Güncelleme Tarihi:
Askerde intihar eden er Suat Aras’ın ‘vazife malulü’ sayılması talebiyle açılan davalarda, sivil ve askeri yargıdan birbirine zıt kararlar çıktı. Askeri savcılık, askerin ölümünde ‘kendisi dışında bir etkenin bulunmadığını’ savunup takipsizlik kararı verdi. İdare Mahkemesi ise olayda idarenin kusuru bulunduğuna hükmetti.
DAVA dosyasına göre, ‘içine kapanık bir kişiliği’ olan Suat Aras, askerliğini Adıyaman Kahta İlçe Jandarma Komutanlığı’nda yapıyordu. Aras, 2005 kasım ayında bir arkadaşının refakatıyla memleketine izne gitti. İzin dönüşü babası Şaban Aras’ın talebiyle 10 Kasım 2005’te Kahta Devlet Hastanesi’ne sevk edilen Aras, muayene olmadan hastaneden ayrıldı. Aras, 3 Ocak 2006’da ise ikinci kez izne gitmek için hazırlık yapmaya başladı. Aras, çarşı izninde kendisine pantolon aldı, ailesiyle telefonla görüştü, sonra birliğine döndü. Babası saat 18.30 sıralarında oğlunu aradı. Konuşmanın sonunda Aras, ağlamaya başladı. Arkadaşları sorduğunda sevinçten ağladığını söyleyen ve o telefon konuşmasından sonra moralinin bozulduğu gözlenen Aras, nöbete gönderildi. Aras, nöbet sırasında intihar etti.
BABANIN DAVASINA RET
Askeri Savcılık soruşturmada, Suat Aras’ın ölümünde ‘kendi eylemi dışında başka bir etkenin bulunmadığını’ belirterek takipsizlik kararı verdi. Baba Şaban Aras ise oğlunun vazife malulü sayılması için idareye başvurdu. Baba Aras, bu başvurunun reddedilmesi üzerine avukatı İsmail Kılıç aracığıyla Askeri Yüksek İdare Mahkamesi’ne dava açtı. AYİM 2015’te oybirliğiyle ‘davacının oğlunun vefatında ve malul hale gelmesinde askerlik vazifesinin sebep ve tesirinin bulunmadığı’ gerekçesiyle dava konusu işlemde hukuka aykırılık bulunmadığına karar verdi.
TEDBİR ALINMADI
Askeri mahkemenin kararı kesinleşmeden anne Fatma Aras, SGK’ya başvurarak, oğlunun vazife malulü sayılmasını talep etti. Anne Aras başvurusunun reddedilmesi üzerine Ankara 12. İdare Mahkemesi’ne dava açtı. SGK mahkemeye gönderdiği savunmada, er Suat Aras’ın ölümüne neden olan olayın askerlik görevinin etkisi ile ortaya çıkmadığından, ret işleminin mevzuata uygun olduğunu belirtti.

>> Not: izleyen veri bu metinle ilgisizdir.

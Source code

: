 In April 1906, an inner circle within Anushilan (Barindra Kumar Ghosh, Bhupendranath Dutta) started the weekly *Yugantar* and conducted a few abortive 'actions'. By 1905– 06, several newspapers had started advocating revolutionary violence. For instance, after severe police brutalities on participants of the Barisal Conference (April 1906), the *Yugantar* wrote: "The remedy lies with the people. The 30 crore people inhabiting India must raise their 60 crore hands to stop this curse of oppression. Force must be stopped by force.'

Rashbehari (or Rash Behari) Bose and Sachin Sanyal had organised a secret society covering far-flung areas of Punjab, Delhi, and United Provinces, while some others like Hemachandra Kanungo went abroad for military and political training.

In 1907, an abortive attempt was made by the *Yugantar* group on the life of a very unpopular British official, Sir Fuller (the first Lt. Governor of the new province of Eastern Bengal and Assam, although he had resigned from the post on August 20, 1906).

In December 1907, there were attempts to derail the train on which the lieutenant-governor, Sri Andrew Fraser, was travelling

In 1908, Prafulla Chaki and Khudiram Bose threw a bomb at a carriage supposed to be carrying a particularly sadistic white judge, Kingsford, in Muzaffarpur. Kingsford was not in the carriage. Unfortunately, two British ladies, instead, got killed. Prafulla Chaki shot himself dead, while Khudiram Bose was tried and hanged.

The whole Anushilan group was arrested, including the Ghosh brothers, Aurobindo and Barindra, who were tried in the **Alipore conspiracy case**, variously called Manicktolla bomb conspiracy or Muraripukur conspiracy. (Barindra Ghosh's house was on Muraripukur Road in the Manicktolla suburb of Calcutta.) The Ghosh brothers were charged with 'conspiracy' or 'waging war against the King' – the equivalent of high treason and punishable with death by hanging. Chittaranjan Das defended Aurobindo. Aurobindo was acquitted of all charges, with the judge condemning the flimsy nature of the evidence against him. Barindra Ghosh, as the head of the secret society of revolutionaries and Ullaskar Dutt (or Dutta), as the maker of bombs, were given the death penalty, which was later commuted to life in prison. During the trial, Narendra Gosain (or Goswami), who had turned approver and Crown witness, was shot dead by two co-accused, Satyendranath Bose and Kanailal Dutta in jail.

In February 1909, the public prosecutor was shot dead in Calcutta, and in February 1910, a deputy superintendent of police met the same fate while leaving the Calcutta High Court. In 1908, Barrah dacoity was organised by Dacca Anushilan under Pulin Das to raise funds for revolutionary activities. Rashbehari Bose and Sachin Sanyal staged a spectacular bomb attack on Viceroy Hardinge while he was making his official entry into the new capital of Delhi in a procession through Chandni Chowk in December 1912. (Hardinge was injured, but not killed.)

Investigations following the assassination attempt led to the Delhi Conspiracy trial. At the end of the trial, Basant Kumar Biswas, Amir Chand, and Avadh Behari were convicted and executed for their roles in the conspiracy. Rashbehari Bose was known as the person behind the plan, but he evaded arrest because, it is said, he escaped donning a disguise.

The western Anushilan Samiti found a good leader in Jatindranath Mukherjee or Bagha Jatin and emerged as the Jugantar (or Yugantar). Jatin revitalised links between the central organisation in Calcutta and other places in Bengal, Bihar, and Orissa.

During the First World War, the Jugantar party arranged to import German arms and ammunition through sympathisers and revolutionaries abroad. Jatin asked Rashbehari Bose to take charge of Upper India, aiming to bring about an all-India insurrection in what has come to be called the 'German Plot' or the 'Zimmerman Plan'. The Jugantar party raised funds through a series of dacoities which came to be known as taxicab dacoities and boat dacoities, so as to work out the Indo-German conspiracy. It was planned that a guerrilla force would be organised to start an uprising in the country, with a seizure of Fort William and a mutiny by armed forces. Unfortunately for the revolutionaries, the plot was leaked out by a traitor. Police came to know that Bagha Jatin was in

Mahkemenin kararında ise şöyle denildi:
“Denetim ve gözetim yükümlüğüne sahip idarece müteveffa hakkında etkin bir koruyucu veya önleyici tedbir alınmadığı ve tedavi edilmesi için çaba harcanmadığı gibi olay günü akşam saatlerinde telefon konuşması sonrasında ağlayan, izne gitmekte tereddüt yaşayan ve morali çok kötü olan Aras’ın aynı gün silahlı bir şekilde nöbetle görevlendirilmesi akabinde olayın gerçekleşmesinde, idarenin kusurunun etkin olduğu sonucuna varılmıştır.

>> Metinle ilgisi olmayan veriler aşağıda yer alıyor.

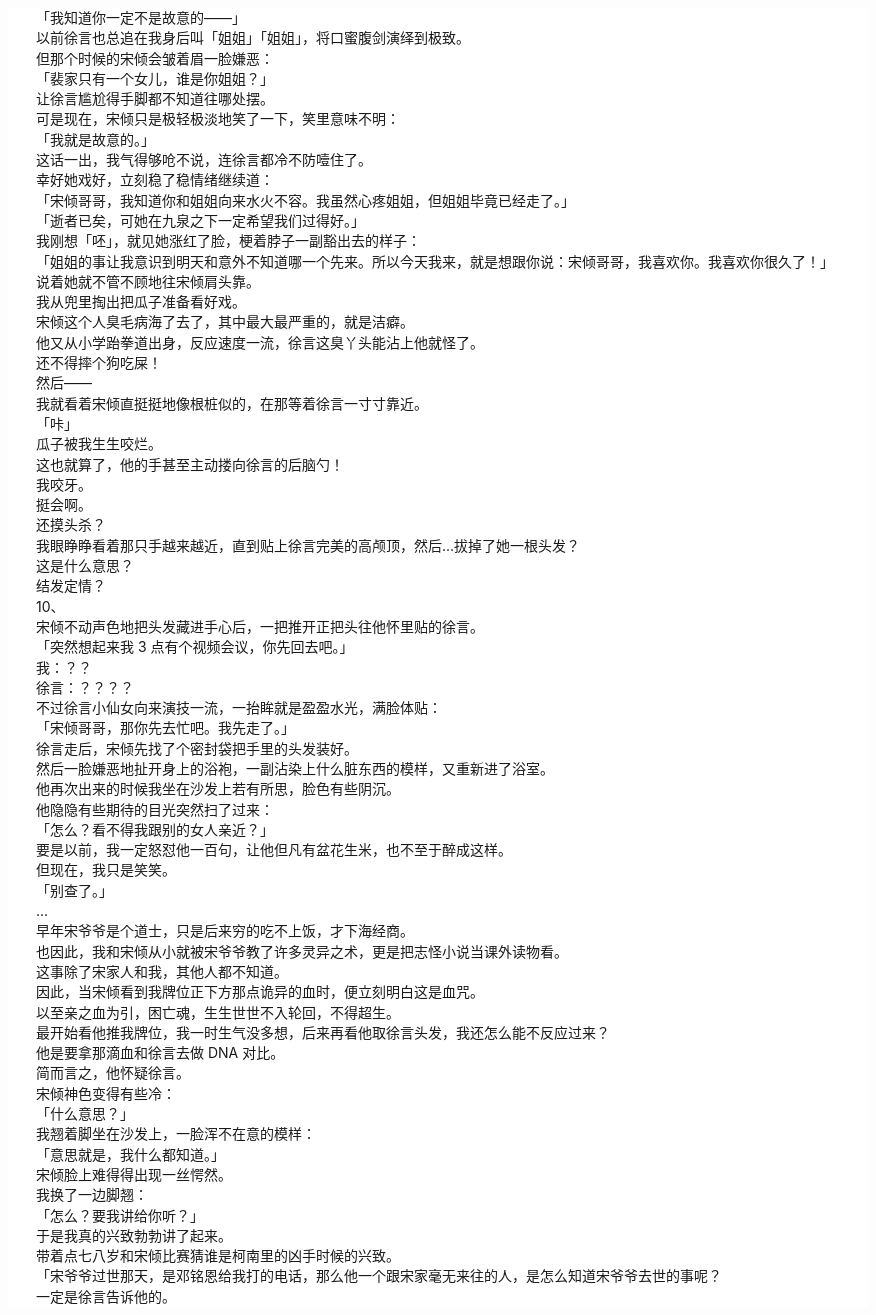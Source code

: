 &emsp;&emsp;「我知道你一定不是故意的——」  
&emsp;&emsp;以前徐言也总追在我身后叫「姐姐」「姐姐」，将口蜜腹剑演绎到极致。  
&emsp;&emsp;但那个时候的宋倾会皱着眉一脸嫌恶：  
&emsp;&emsp;「裴家只有一个女儿，谁是你姐姐？」  
&emsp;&emsp;让徐言尴尬得手脚都不知道往哪处摆。  
&emsp;&emsp;可是现在，宋倾只是极轻极淡地笑了一下，笑里意味不明：  
&emsp;&emsp;「我就是故意的。」  
&emsp;&emsp;这话一出，我气得够呛不说，连徐言都冷不防噎住了。  
&emsp;&emsp;幸好她戏好，立刻稳了稳情绪继续道：  
&emsp;&emsp;「宋倾哥哥，我知道你和姐姐向来水火不容。我虽然心疼姐姐，但姐姐毕竟已经走了。」  
&emsp;&emsp;「逝者已矣，可她在九泉之下一定希望我们过得好。」  
&emsp;&emsp;我刚想「呸」，就见她涨红了脸，梗着脖子一副豁出去的样子：  
&emsp;&emsp;「姐姐的事让我意识到明天和意外不知道哪一个先来。所以今天我来，就是想跟你说：宋倾哥哥，我喜欢你。我喜欢你很久了！」  
&emsp;&emsp;说着她就不管不顾地往宋倾肩头靠。  
&emsp;&emsp;我从兜里掏出把瓜子准备看好戏。  
&emsp;&emsp;宋倾这个人臭毛病海了去了，其中最大最严重的，就是洁癖。  
&emsp;&emsp;他又从小学跆拳道出身，反应速度一流，徐言这臭丫头能沾上他就怪了。  
&emsp;&emsp;还不得摔个狗吃屎！  
&emsp;&emsp;然后——  
&emsp;&emsp;我就看着宋倾直挺挺地像根桩似的，在那等着徐言一寸寸靠近。  
&emsp;&emsp;「咔」  
&emsp;&emsp;瓜子被我生生咬烂。  
&emsp;&emsp;这也就算了，他的手甚至主动搂向徐言的后脑勺！  
&emsp;&emsp;我咬牙。  
&emsp;&emsp;挺会啊。  
&emsp;&emsp;还摸头杀？  
&emsp;&emsp;我眼睁睁看着那只手越来越近，直到贴上徐言完美的高颅顶，然后...拔掉了她一根头发？  
&emsp;&emsp;这是什么意思？  
&emsp;&emsp;结发定情？  
&emsp;&emsp;10、  
&emsp;&emsp;宋倾不动声色地把头发藏进手心后，一把推开正把头往他怀里贴的徐言。  
&emsp;&emsp;「突然想起来我 3 点有个视频会议，你先回去吧。」  
&emsp;&emsp;我：？？  
&emsp;&emsp;徐言：？？？？  
&emsp;&emsp;不过徐言小仙女向来演技一流，一抬眸就是盈盈水光，满脸体贴：  
&emsp;&emsp;「宋倾哥哥，那你先去忙吧。我先走了。」  
&emsp;&emsp;徐言走后，宋倾先找了个密封袋把手里的头发装好。  
&emsp;&emsp;然后一脸嫌恶地扯开身上的浴袍，一副沾染上什么脏东西的模样，又重新进了浴室。  
&emsp;&emsp;他再次出来的时候我坐在沙发上若有所思，脸色有些阴沉。  
&emsp;&emsp;他隐隐有些期待的目光突然扫了过来：  
&emsp;&emsp;「怎么？看不得我跟别的女人亲近？」  
&emsp;&emsp;要是以前，我一定怒怼他一百句，让他但凡有盆花生米，也不至于醉成这样。  
&emsp;&emsp;但现在，我只是笑笑。  
&emsp;&emsp;「别查了。」  
&emsp;&emsp;...  
&emsp;&emsp;早年宋爷爷是个道士，只是后来穷的吃不上饭，才下海经商。  
&emsp;&emsp;也因此，我和宋倾从小就被宋爷爷教了许多灵异之术，更是把志怪小说当课外读物看。  
&emsp;&emsp;这事除了宋家人和我，其他人都不知道。  
&emsp;&emsp;因此，当宋倾看到我牌位正下方那点诡异的血时，便立刻明白这是血咒。  
&emsp;&emsp;以至亲之血为引，困亡魂，生生世世不入轮回，不得超生。  
&emsp;&emsp;最开始看他推我牌位，我一时生气没多想，后来再看他取徐言头发，我还怎么能不反应过来？  
&emsp;&emsp;他是要拿那滴血和徐言去做 DNA 对比。  
&emsp;&emsp;简而言之，他怀疑徐言。  
&emsp;&emsp;宋倾神色变得有些冷：  
&emsp;&emsp;「什么意思？」  
&emsp;&emsp;我翘着脚坐在沙发上，一脸浑不在意的模样：  
&emsp;&emsp;「意思就是，我什么都知道。」  
&emsp;&emsp;宋倾脸上难得得出现一丝愕然。  
&emsp;&emsp;我换了一边脚翘：  
&emsp;&emsp;「怎么？要我讲给你听？」  
&emsp;&emsp;于是我真的兴致勃勃讲了起来。  
&emsp;&emsp;带着点七八岁和宋倾比赛猜谁是柯南里的凶手时候的兴致。  
&emsp;&emsp;「宋爷爷过世那天，是邓铭恩给我打的电话，那么他一个跟宋家毫无来往的人，是怎么知道宋爷爷去世的事呢？  
&emsp;&emsp;一定是徐言告诉他的。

Askerlik sürecinde müteveffada psikolojik rahatsızlıkların baş göstermesine rağmen denetim ve gözetim yükümlülüğüne sahip idarece koruyucu veya önleyici bir tedbir alınmadığı gibi olay günün de müteveffanın manevi bir boşluk içinde olmasına rağmen silahlı nöbet görevi tutarken intihar ettiği, gerçekleşen ölüm olayının askerlik görevinin neden ve etkisiyle gerçekleştiği anlaşıldığından müteveffanın vazife malulü sayılması gerekirken başvurunun reddine ilişkin dava konusu işlemde hukuku uyarlık görülmemiştir.”
İŞARETLER VARDI
İdare Mahkemesi, askeri mahkemeden farklı bir karara imza attı. Geçen hafta taraflara tebliğ edilen kararda, Aras’ın memleket iznine yalnız değil de bir refakatçıyla gittiği, izin dönüşü babasının oğlunun hastaneye sevkini istediği hatırlatılarak bu durumun askerin psikolojik bir rahatsızlığının komutanlarınca bilindiğini gösterdiği savunuldu.